(Source texts of formatted documents)
*** Block opens ***

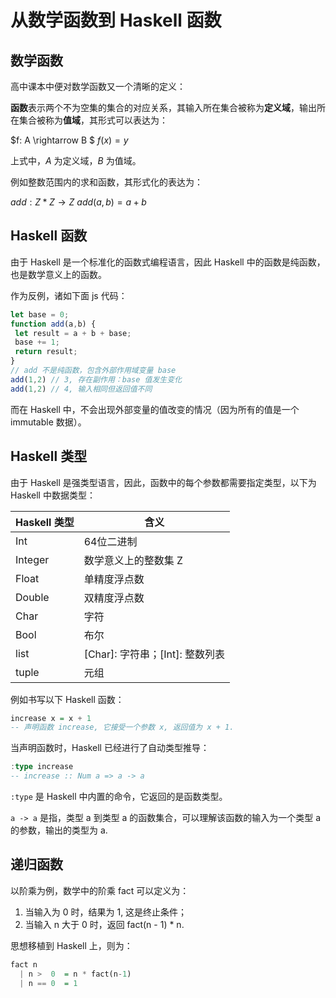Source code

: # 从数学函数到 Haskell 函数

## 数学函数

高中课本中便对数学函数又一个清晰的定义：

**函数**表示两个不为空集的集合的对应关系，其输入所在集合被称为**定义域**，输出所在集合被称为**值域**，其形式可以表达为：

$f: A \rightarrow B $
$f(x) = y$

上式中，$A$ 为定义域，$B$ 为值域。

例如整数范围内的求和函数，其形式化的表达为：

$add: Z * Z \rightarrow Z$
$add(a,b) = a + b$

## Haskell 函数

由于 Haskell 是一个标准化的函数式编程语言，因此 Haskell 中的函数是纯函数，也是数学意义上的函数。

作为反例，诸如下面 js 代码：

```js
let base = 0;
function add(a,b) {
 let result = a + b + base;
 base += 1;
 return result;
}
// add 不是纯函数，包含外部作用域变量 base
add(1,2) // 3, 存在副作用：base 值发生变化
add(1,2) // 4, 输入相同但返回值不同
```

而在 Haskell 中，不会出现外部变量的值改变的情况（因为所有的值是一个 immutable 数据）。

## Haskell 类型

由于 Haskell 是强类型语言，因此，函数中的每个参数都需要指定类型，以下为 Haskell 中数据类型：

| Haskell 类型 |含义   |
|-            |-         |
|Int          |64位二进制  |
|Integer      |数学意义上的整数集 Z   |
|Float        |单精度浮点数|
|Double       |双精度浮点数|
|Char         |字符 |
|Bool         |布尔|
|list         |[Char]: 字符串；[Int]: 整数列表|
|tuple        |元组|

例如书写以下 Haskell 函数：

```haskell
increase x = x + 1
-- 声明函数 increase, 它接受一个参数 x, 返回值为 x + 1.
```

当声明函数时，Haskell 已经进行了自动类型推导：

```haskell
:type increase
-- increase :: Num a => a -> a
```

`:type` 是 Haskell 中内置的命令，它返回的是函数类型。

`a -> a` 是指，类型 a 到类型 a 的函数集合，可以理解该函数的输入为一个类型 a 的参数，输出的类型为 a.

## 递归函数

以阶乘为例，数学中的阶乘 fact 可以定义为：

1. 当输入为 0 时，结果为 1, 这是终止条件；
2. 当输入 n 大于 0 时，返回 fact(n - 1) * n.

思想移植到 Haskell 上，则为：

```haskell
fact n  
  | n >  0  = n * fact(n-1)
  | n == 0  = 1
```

*** Block closes ***
*** Block opens ***

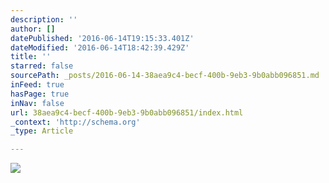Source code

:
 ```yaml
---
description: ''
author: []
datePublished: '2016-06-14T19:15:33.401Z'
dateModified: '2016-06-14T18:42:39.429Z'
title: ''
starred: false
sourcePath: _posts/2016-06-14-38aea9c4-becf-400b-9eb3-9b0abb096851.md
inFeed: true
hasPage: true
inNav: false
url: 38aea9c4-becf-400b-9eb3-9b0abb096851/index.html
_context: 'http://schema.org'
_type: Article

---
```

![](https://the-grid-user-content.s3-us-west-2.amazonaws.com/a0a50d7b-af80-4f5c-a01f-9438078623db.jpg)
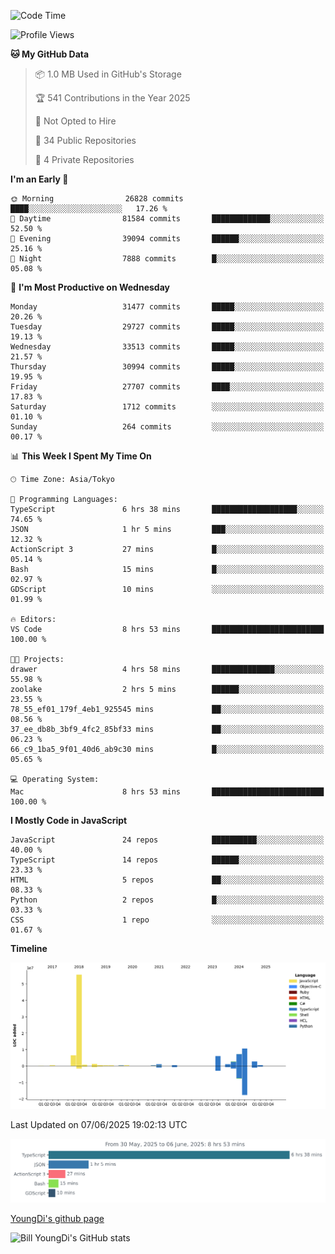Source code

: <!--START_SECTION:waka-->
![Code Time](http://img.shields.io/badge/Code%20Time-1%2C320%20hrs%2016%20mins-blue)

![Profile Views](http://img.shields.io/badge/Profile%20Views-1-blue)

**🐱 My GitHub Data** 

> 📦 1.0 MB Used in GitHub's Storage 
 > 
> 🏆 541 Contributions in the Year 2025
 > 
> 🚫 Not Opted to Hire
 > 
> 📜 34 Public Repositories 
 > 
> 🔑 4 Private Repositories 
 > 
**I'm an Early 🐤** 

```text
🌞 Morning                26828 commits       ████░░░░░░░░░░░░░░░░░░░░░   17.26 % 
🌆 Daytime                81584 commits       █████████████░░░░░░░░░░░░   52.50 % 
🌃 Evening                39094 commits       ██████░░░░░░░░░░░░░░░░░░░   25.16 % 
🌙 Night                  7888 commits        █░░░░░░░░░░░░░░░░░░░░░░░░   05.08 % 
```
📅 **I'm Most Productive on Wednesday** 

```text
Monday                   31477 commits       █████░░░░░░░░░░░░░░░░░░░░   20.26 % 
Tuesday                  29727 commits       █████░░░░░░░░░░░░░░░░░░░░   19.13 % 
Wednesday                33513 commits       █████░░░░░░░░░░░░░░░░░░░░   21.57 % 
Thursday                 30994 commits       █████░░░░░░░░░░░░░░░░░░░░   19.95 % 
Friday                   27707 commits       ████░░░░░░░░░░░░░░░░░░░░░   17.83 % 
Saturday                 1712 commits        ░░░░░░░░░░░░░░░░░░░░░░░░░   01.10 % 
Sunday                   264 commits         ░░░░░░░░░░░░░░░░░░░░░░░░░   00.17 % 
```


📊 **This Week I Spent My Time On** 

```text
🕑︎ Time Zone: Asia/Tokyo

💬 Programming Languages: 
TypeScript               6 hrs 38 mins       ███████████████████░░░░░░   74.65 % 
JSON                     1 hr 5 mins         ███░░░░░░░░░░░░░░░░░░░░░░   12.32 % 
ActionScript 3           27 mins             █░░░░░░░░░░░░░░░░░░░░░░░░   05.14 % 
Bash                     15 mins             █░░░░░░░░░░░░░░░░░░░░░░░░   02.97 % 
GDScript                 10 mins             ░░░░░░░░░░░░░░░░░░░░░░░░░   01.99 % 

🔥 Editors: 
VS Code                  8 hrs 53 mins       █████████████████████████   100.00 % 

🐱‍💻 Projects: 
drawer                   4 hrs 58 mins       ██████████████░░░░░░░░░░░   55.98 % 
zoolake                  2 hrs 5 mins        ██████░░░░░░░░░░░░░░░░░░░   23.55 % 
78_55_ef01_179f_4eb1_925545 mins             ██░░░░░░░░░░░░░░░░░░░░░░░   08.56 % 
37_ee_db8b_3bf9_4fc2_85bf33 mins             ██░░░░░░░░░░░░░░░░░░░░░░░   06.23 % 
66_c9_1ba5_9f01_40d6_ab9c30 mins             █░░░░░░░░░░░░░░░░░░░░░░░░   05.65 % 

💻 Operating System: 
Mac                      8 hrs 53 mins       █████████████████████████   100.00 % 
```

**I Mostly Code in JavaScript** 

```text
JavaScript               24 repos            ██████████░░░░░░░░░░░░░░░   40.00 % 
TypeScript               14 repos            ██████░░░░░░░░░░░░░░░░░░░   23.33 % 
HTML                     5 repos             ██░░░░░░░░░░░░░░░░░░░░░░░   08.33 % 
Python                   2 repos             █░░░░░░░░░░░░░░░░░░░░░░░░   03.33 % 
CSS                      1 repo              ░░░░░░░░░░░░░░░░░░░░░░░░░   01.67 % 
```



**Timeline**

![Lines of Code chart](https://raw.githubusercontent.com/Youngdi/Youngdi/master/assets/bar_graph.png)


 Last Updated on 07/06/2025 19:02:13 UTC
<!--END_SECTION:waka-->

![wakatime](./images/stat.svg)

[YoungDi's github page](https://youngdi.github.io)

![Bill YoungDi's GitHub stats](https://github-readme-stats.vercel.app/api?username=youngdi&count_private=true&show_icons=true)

*** Block closes ***
*** Block opens ***

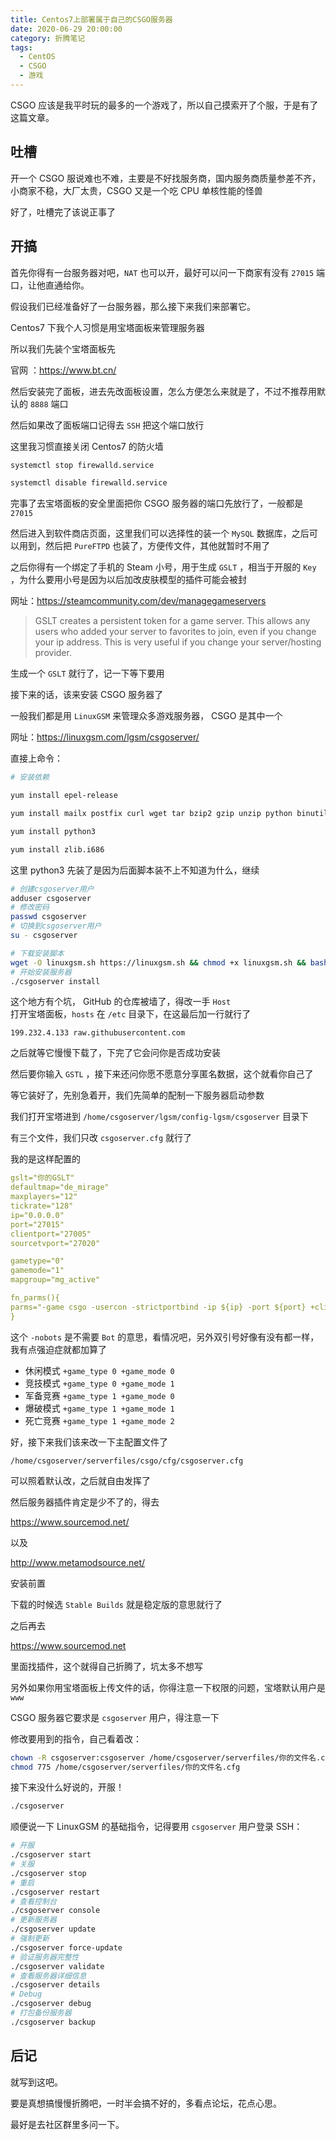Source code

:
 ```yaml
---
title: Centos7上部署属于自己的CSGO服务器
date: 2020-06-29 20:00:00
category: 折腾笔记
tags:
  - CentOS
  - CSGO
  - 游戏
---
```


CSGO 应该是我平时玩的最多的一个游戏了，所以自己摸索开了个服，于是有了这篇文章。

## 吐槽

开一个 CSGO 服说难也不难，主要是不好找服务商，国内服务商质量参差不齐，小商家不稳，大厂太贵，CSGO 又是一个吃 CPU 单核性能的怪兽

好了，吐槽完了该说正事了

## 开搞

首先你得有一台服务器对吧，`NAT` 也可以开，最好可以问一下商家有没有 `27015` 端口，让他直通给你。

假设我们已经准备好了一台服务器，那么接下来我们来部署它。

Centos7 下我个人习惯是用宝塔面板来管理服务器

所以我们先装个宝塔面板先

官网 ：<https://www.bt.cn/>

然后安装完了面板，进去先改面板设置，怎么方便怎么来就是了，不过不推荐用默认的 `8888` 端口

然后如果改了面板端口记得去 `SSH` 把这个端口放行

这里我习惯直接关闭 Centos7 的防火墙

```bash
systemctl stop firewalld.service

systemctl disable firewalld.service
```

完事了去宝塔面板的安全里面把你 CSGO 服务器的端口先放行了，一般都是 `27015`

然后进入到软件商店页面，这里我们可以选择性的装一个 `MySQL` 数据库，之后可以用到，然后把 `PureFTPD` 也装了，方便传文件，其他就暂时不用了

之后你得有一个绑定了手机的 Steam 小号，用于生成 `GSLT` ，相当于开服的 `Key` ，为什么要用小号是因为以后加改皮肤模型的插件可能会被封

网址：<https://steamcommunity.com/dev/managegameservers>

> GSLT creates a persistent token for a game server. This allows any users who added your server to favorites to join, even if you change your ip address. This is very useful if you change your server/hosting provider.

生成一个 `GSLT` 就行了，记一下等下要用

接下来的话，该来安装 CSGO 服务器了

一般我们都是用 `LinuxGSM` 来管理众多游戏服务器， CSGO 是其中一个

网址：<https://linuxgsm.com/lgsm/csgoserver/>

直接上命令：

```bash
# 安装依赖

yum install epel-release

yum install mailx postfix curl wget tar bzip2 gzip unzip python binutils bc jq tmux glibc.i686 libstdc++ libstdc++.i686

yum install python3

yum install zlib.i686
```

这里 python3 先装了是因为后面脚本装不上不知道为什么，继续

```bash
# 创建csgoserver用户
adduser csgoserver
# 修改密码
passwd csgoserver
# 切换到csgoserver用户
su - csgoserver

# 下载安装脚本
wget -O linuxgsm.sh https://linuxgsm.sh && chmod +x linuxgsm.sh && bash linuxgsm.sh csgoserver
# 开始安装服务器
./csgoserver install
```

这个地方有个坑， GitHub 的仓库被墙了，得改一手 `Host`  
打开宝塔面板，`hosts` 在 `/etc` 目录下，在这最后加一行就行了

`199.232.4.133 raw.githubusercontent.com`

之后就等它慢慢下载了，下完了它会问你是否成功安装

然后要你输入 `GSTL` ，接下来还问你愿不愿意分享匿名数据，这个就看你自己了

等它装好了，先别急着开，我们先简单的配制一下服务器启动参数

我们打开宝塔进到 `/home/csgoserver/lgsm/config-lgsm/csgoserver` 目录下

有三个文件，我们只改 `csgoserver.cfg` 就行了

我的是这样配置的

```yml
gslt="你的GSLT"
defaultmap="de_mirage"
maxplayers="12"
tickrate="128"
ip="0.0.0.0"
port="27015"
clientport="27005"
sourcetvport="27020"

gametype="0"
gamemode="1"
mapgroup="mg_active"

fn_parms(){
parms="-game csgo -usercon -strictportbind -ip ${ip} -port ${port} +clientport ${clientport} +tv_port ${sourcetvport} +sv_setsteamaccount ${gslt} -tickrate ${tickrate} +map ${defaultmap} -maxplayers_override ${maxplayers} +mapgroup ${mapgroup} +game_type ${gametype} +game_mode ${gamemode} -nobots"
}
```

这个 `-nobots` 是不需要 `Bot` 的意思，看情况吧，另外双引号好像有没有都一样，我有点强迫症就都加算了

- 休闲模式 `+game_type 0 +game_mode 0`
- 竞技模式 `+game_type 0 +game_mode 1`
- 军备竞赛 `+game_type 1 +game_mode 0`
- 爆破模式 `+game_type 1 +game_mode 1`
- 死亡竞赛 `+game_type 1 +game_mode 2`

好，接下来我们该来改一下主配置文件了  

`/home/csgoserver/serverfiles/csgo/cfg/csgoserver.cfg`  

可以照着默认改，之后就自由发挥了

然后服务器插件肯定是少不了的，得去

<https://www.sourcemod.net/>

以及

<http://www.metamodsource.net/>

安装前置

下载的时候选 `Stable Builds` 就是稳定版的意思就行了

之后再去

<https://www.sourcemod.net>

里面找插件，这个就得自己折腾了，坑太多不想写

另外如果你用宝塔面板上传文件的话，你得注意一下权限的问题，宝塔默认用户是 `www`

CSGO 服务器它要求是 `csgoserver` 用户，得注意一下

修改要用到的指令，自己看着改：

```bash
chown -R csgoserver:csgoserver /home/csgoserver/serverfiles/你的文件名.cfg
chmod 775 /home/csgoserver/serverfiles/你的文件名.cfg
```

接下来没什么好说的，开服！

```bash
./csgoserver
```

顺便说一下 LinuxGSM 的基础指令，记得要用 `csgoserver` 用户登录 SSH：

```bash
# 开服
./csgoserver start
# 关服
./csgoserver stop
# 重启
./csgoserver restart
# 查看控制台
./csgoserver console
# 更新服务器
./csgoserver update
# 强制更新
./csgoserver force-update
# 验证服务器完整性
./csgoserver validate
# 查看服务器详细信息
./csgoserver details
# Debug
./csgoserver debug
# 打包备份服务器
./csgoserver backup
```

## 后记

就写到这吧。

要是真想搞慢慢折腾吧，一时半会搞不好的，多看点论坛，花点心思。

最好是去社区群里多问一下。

*** Block closes ***

> Problem requirements
Copy every line of the entries above in which "badge" occurs.

> Result of this exercise
![Code Time](http://img.shields.io/badge/Code%20Time-1%2C320%20hrs%2016%20mins-blue)
![Profile Views](http://img.shields.io/badge/Profile%20Views-1-blue)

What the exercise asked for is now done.